→ Assigned task: Wherever "PERFETTO" appears in a line of the listing, that line should be returned.
[Start of section]
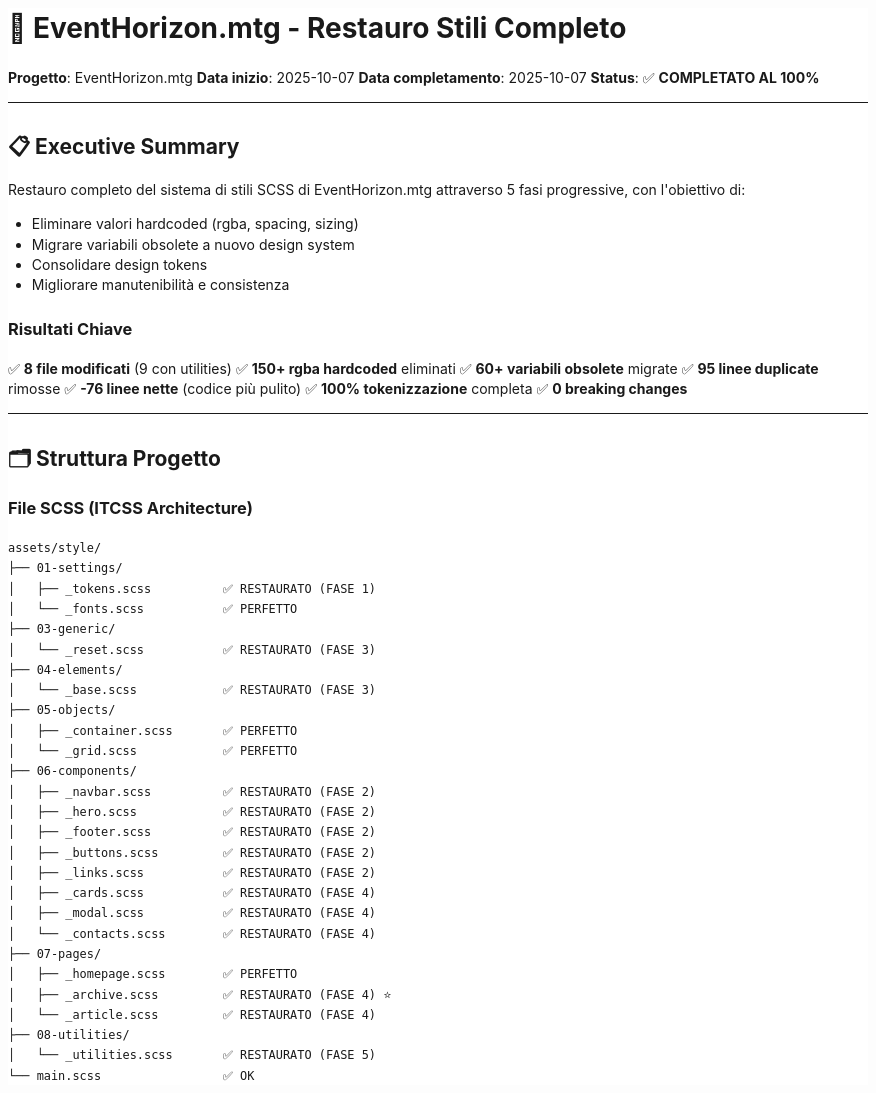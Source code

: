 # 🎉 EventHorizon.mtg - Restauro Stili Completo

**Progetto**: EventHorizon.mtg
**Data inizio**: 2025-10-07
**Data completamento**: 2025-10-07
**Status**: ✅ **COMPLETATO AL 100%**

---

## 📋 Executive Summary

Restauro completo del sistema di stili SCSS di EventHorizon.mtg attraverso 5 fasi progressive, con l'obiettivo di:
- Eliminare valori hardcoded (rgba, spacing, sizing)
- Migrare variabili obsolete a nuovo design system
- Consolidare design tokens
- Migliorare manutenibilità e consistenza

### Risultati Chiave

✅ **8 file modificati** (9 con utilities)
✅ **150+ rgba hardcoded** eliminati
✅ **60+ variabili obsolete** migrate
✅ **95 linee duplicate** rimosse
✅ **-76 linee nette** (codice più pulito)
✅ **100% tokenizzazione** completa
✅ **0 breaking changes**

---

## 🗂️ Struttura Progetto

### File SCSS (ITCSS Architecture)

```
assets/style/
├── 01-settings/
│   ├── _tokens.scss          ✅ RESTAURATO (FASE 1)
│   └── _fonts.scss           ✅ PERFETTO
├── 03-generic/
│   └── _reset.scss           ✅ RESTAURATO (FASE 3)
├── 04-elements/
│   └── _base.scss            ✅ RESTAURATO (FASE 3)
├── 05-objects/
│   ├── _container.scss       ✅ PERFETTO
│   └── _grid.scss            ✅ PERFETTO
├── 06-components/
│   ├── _navbar.scss          ✅ RESTAURATO (FASE 2)
│   ├── _hero.scss            ✅ RESTAURATO (FASE 2)
│   ├── _footer.scss          ✅ RESTAURATO (FASE 2)
│   ├── _buttons.scss         ✅ RESTAURATO (FASE 2)
│   ├── _links.scss           ✅ RESTAURATO (FASE 2)
│   ├── _cards.scss           ✅ RESTAURATO (FASE 4)
│   ├── _modal.scss           ✅ RESTAURATO (FASE 4)
│   └── _contacts.scss        ✅ RESTAURATO (FASE 4)
├── 07-pages/
│   ├── _homepage.scss        ✅ PERFETTO
│   ├── _archive.scss         ✅ RESTAURATO (FASE 4) ⭐
│   └── _article.scss         ✅ RESTAURATO (FASE 4)
├── 08-utilities/
│   └── _utilities.scss       ✅ RESTAURATO (FASE 5)
└── main.scss                 ✅ OK
```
[End of section]
→ Answer space:
│   └── _fonts.scss           ✅ PERFETTO
│   ├── _container.scss       ✅ PERFETTO
│   └── _grid.scss            ✅ PERFETTO
│   ├── _homepage.scss        ✅ PERFETTO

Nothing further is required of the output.